This report lists the candidate variable for DataScheme variables of the construct marital.
This report is a record of interaction with a data transfer object (dto) produced by
./manipulation/0-ellis-island.R
.
The next section recaps this script, exposes the architecture of the DTO, and demonstrates the language of interacting with it.
All data land on Ellis Island.
The script 0-ellis-island.R
is the first script in the analytic workflow. It accomplished the following:
./data/shared/derived/meta-data-live.csv
, which is updated every time Ellis Island script is executed../data/shared/meta-data-map.csv
. They are used by automatic scripts in later harmonization and analysis.# load the product of 0-ellis-island.R, a list object containing data and metadata
dto <- readRDS("./data/unshared/derived/dto.rds")

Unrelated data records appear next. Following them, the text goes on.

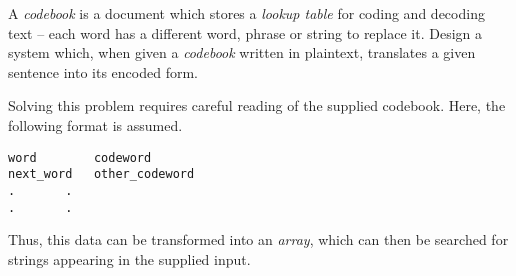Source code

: 
\vspace*{-1cm}

\problem A \textit{codebook} is a document which stores a \textit{lookup table} for coding and decoding text --
each word has a different word, phrase or string to replace it.
Design a system which, when given a \textit{codebook} written in plaintext, translates a given sentence into its encoded form.

\solution
Solving this problem requires careful reading of the supplied codebook. Here, the following format is assumed.
\begin{lstlisting}[numbers=none, xleftmargin=.3\textwidth, xrightmargin=.2\textwidth]
word		codeword
next_word	other_codeword
.		.
.		.
\end{lstlisting}
Thus, this data can be transformed into an \textit{array}, which can then be searched for strings appearing in
the supplied input.

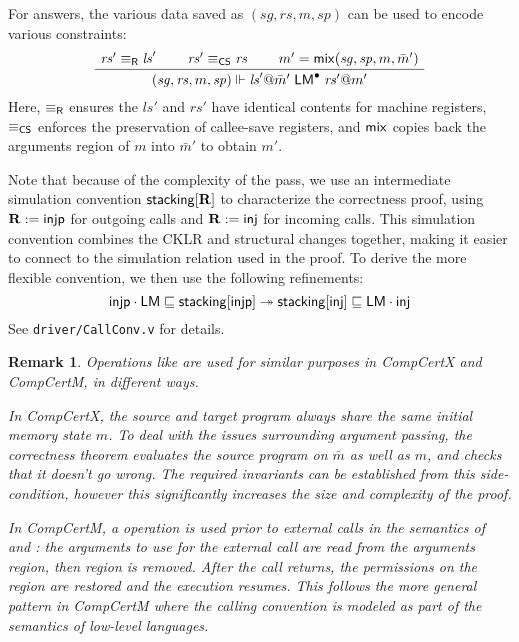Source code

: \documentclass[sigplan,screen]{acmart}
\newtheorem{remark}[theorem]{Remark}
\newenvironment{optional}{}{}
\begin{document}
\begin{optional}
For answers,
the various data saved as
$(\mathit{sg}, \mathit{rs}, m, \mathit{sp})$
can be used to encode various constraints:
\[
  \AxiomC{$\mathit{rs}' \equiv_\kw{R} \mathit{ls}'$}
  \AxiomC{$\mathit{rs}' \equiv_\kw{CS} \mathit{rs}$}
  \AxiomC{$m' = \kw{mix}(\mathit{sg}, \mathit{sp}, m, \bar{m}')$}
  \TrinaryInfC{$
    (\mathit{sg}, \mathit{rs}, m, \mathit{sp}) \Vdash
    \mathit{ls}'@\bar{m}'
    \mathrel{\cc{L}{M}^\ans}
    \mathit{rs}'@m'$}
  \DisplayProof
\]
Here,
$\equiv_{ \mathsf{R} }$ ensures the $\mathit{ls}'$ and $\mathit{rs}'$
have identical contents for machine registers,
$\equiv_{ \mathsf{CS} }$ enforces the preservation of callee-save registers,
and $ \mathsf{mix} $
copies back the arguments region of $m$ into $\bar{m}'$ to obtain $m'$.

Note that because of the complexity of the  pass,
we use an intermediate simulation convention
$ \mathsf{stacking} [\mathbf{R}]$
to characterize the correctness proof,
using
$\mathbf{R} :=  \mathsf{injp} $ for outgoing calls and
$\mathbf{R} :=  \mathsf{inj} $ for incoming calls.
This simulation convention combines the CKLR and
structural changes together,
making it easier to connect to the simulation relation
used in the  proof.
To derive the more flexible convention,
we then use the following refinements:
\[
   \mathsf{injp}  \cdot { \ensuremath{ \mathsf{LM} } } \sqsubseteq  \mathsf{stacking} [ \mathsf{injp} ]
  \twoheadrightarrow
   \mathsf{stacking} [ \mathsf{inj} ] \sqsubseteq { \ensuremath{ \mathsf{LM} } } \cdot  \mathsf{inj} 
\]
See \texttt{driver/CallConv.v} for details.

\begin{remark}
Operations like  are used
for similar purposes in CompCertX and CompCertM,
in different ways.

In CompCertX,
the source and target program always share
the same initial memory state $m$.
To deal with the issues surrounding argument passing,
the correctness theorem evaluates the source program
on $\bar{m}$ as well as $m$,
and checks that it doesn't go wrong.
The required  invariants can be established
from this side-condition,
however this
significantly increases the size and complexity of the proof.

In CompCertM,
a  operation is used prior to external calls
in the semantics of  and :
the arguments to use for the external call are read
from the arguments region,
then region is removed.
After the call returns,
the permissions on the region are restored
and the execution resumes.
This follows the more general pattern in CompCertM
where the calling convention is modeled as part of
the semantics of low-level languages.
\end{remark}


\end{optional}
\end{document}
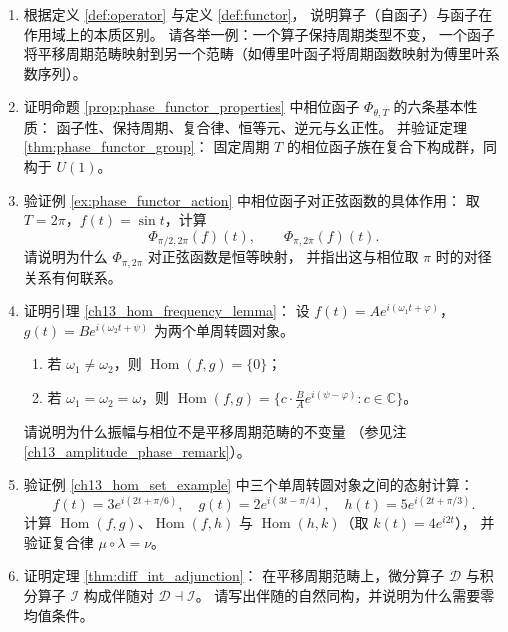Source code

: \begin{enumerate}[leftmargin=3em, label=\textbf{题 \arabic*}]
    \item 根据定义 \ref{def:operator} 与定义 \ref{def:functor}，
    说明算子（自函子）与函子在作用域上的本质区别。
    请各举一例：一个算子保持周期类型不变，
    一个函子将平移周期范畴映射到另一个范畴（如傅里叶函子将周期函数映射为傅里叶系数序列）。

    \item 证明命题 \ref{prop:phase_functor_properties} 中相位函子
    $\Phi_{\theta,T}$ 的六条基本性质：
    函子性、保持周期、复合律、恒等元、逆元与幺正性。
    并验证定理 \ref{thm:phase_functor_group}：
    固定周期 $T$ 的相位函子族在复合下构成群，同构于 $U(1)$。

    \item 验证例 \ref{ex:phase_functor_action} 中相位函子对正弦函数的具体作用：
    取 $T=2\pi$，$f(t)=\sin t$，计算
    \[
    \Phi_{\pi/2,2\pi}(f)(t),\qquad
    \Phi_{\pi,2\pi}(f)(t).
    \]
    请说明为什么 $\Phi_{\pi,2\pi}$ 对正弦函数是恒等映射，
    并指出这与相位取 $\pi$ 时的对径关系有何联系。

    \item 证明引理 \ref{ch13_hom_frequency_lemma}：
    设 $f(t)=Ae^{i(\omega_1t+\varphi)}$，$g(t)=Be^{i(\omega_2t+\psi)}$ 为两个单周转圆对象。
    \begin{enumerate}[label=(\roman*)]
        \item 若 $\omega_1\neq\omega_2$，则 $\operatorname{Hom}(f,g)=\{0\}$；
        \item 若 $\omega_1=\omega_2=\omega$，则
              $\operatorname{Hom}(f,g)=\{c\cdot\frac{B}{A}e^{i(\psi-\varphi)}:c\in\mathbb{C}\}$。
    \end{enumerate}
    请说明为什么振幅与相位不是平移周期范畴的不变量
    （参见注 \ref{ch13_amplitude_phase_remark}）。

    \item 验证例 \ref{ch13_hom_set_example} 中三个单周转圆对象之间的态射计算：
    \[
    f(t)=3e^{i(2t+\pi/6)},\quad
    g(t)=2e^{i(3t-\pi/4)},\quad
    h(t)=5e^{i(2t+\pi/3)}.
    \]
    计算 $\operatorname{Hom}(f,g)$、$\operatorname{Hom}(f,h)$ 与 $\operatorname{Hom}(h,k)$（取 $k(t)=4e^{i2t}$），
    并验证复合律 $\mu\circ\lambda=\nu$。

    \item 证明定理 \ref{thm:diff_int_adjunction}：
    在平移周期范畴上，微分算子 $\mathcal{D}$ 与积分算子 $\mathcal{I}$
    构成伴随对 $\mathcal{D}\dashv\mathcal{I}$。
    请写出伴随的自然同构，并说明为什么需要零均值条件。


\end{enumerate}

# the list is composed of the following elements
names(dto)
[1] "studyName" "filePath" "unitData" "metaData"
# 1st element - names of the studies as character vector
dto[["studyName"]]
[1] "alsa" "lbsl" "satsa" "share" "tilda"
# 2nd element - file paths of the data files for each study as character vector
dto[["filePath"]]
[1] "./data/unshared/raw/ALSA-Wave1.Final.sav" "./data/unshared/raw/LBSL-Panel2-Wave1.Final.sav"
[3] "./data/unshared/raw/SATSA-Q3.Final.sav" "./data/unshared/raw/SHARE-Israel-Wave1.Final.sav"
[5] "./data/unshared/raw/TILDA-Wave1.Final.sav"
# 3rd element - is a list object containing the following elements
names(dto[["unitData"]])
[1] "alsa" "lbsl" "satsa" "share" "tilda"
# each of these elements is a raw data set of a corresponding study, for example
dplyr::tbl_df(dto[["unitData"]][["lbsl"]])
Source: local data frame [656 x 31]
id AGE94 SEX94 MSTAT94 EDUC94 NOWRK94 SMK94 SMOKE
(int) (int) (int) (fctr) (int) (fctr) (fctr) (fctr)
1 4001026 68 1 divorced 16 no, retired no never smoked
2 4012015 94 2 widowed 12 no, retired no never smoked
3 4012032 94 2 widowed 20 no, retired no don't smoke at present but smoked in the past
4 4022004 93 2 NA NA NA NA never smoked
5 4022026 93 2 widowed 12 no, retired no never smoked
6 4031031 92 1 married 8 no, retired no don't smoke at present but smoked in the past
7 4031035 92 1 widowed 13 no, retired no don't smoke at present but smoked in the past
8 4032201 92 2 NA NA NA NA don't smoke at present but smoked in the past
9 4041062 91 1 widowed 7 NA no don't smoke at present but smoked in the past
10 4042057 91 2 NA NA NA NA NA
.. ... ... ... ... ... ... ... ...
Variables not shown: ALCOHOL (fctr), WINE (int), BEER (int), HARDLIQ (int), SPORT94 (int), FIT94 (int), WALK94 (int),
SPEC94 (int), DANCE94 (int), CHORE94 (int), EXCERTOT (int), EXCERWK (int), HEIGHT94 (int), WEIGHT94 (int), HWEIGHT
(int), HHEIGHT (int), SRHEALTH (fctr), smoke_now (lgl), smoked_ever (lgl), year_of_wave (dbl), age_in_years (dbl),
year_born (dbl), female (lgl)
# 4th element - a dataset names and labels of raw variables + added metadata for all studies
dto[["metaData"]] %>% dplyr::select(study_name, name, item, construct, type, categories, label_short, label) %>%
DT::datatable(
class = 'cell-border stripe',
caption = "This is the primary metadata file. Edit at `./data/shared/meta-data-map.csv",
filter = "top",
options = list(pageLength = 6, autoWidth = TRUE)
)
Everybody wants to be somebody.
We query metadata set to retrieve all variables potentially tapping the construct marital
. These are the candidates to enter the DataSchema and contribute to computing harmonized variables.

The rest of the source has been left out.